In his essay “The Ontology of the Photographic Image,” film theorist André Bazin observed that image-making was “no longer a question of survival after death, but of a larger concept, the creation of an ideal world in the likeness of the real, with its own temporal destiny.” Under the lens of this 70-year old phrase, telescoped layers of meaning unroll panoramically from “Captains of the Dead Sea,” Alia Malley’s exhibition of Southwestern desert photographs that masquerade as aged snapshots from other planets and collectively imply a fabricated narrative of early space exploration.
We understand outer space primarily through images, which at best are spurious mediators whose fidelity may be further muddied by human conjecture and political motives. After all, conceptions propelling extraterrestrial investigations are necessarily geocentric. In this sense, extraterrestrial exploration and documentation thereof involve reaching for “an ideal world in the likeness of the real.” Malley’s exhibition reflects this notion while mining its epistemological dubiousness.
Shot in places like Death Valley and Arizona, her landscape photos convey the vast nothingness and confusing topography usually associated with scenes from outer space. In DV_8302 (2014), for instance, a whitish expanse that is probably a dry lake of alkali deposits looks as much like a swirling cloud on a Jovian planet. DV_8332 (2014/2015) could easily stand in for Mars terrain.
Other images more literally suggest space exploration clichés, like DV_7202 (2013/2015), which shows footprints in dirt. A few portray astronomical events as seen from Earth; LA_30154 (2013/2015) captures a moment from a transit of Venus.
Newsprint surfaces dull the images’ already muted colors, conferring upon them a timeworn appearance. Affectation of old newspaper clippings is furthered by the fact that each image is printed much smaller than its paper surface and is therefore surrounded by a wide frame of yellowish paper. DV_7276 (2013/2015) is divided in half, resembling a periodical spread.
Most of Malley’s photos are unique prints whose paper surfaces, even those framed behind glass, are not perfectly flat.
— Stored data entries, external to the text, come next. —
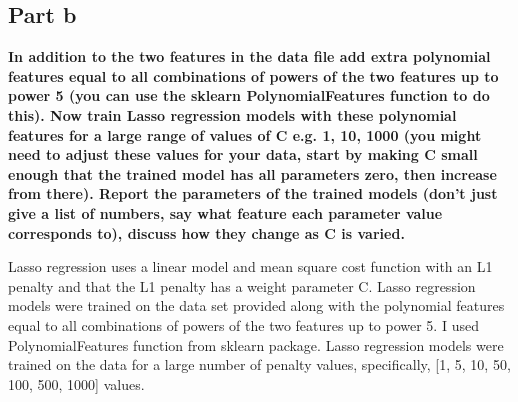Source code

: \documentclass[10pt]{article}
\begin{document}
\subsection*{Part b}
\textbf{In addition to the two features in the data file add extra polynomial features
  equal to all combinations of powers of the two features up to power 5 (you
  can use the sklearn PolynomialFeatures function to do this). Now train Lasso
  regression models with these polynomial features for a large range of values of
  C e.g. 1, 10, 1000 (you might need to adjust these values for your data, start
  by making C small enough that the trained model has all parameters zero, then
  increase from there). Report the parameters of the trained models (don't just
  give a list of numbers, say what feature each parameter value corresponds to),
  discuss how they change as C is varied.}

Lasso regression uses a linear model and mean square cost function with an L1 penalty
and that the L1 penalty has a weight parameter C. Lasso regression models were trained
on the data set provided along with the polynomial features equal to all combinations of
powers of the two features up to power 5. I used PolynomialFeatures function from sklearn package.
Lasso regression models were trained on the data for a large number of penalty values, specifically,
[1, 5, 10, 50, 100, 500, 1000] values.
\end{document}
Delicately rippled newsprint resonates the rugged topography, most notably in AZ_1140 (2013/2015). The umbra of an outcropping in DV_8332 is echoed by a real shadow that the large sheet of newsprint casts on the gallery wall. These singular physical attributes heighten the photos’ artifactual appearances while insinuating that as 3D objects, Malley’s pictures parallel their depicted scenes even as they reference parallels between earth and other planets.
Likewise, Malley assumes the persona of a collector of newspaper clippings—or a fabricator of them, depending on the depth of one’s interpretation—whose nostalgic fantasies echo the wishful idealism implied by space exploration and its devotees. Launching rockets to places that few, if any, humans could ever visit indulges public curiosity and stimulates scientific research. The resulting images reveal little other than sparse emptiness while promoting folkloric mythologies about what could lie beyond our world.
Befitting an age in which concern for our own planet supplants curiosity about others, Malley’s photographs insist that Earth can be as intriguing as any other place—yet a better world always lies just around the corner.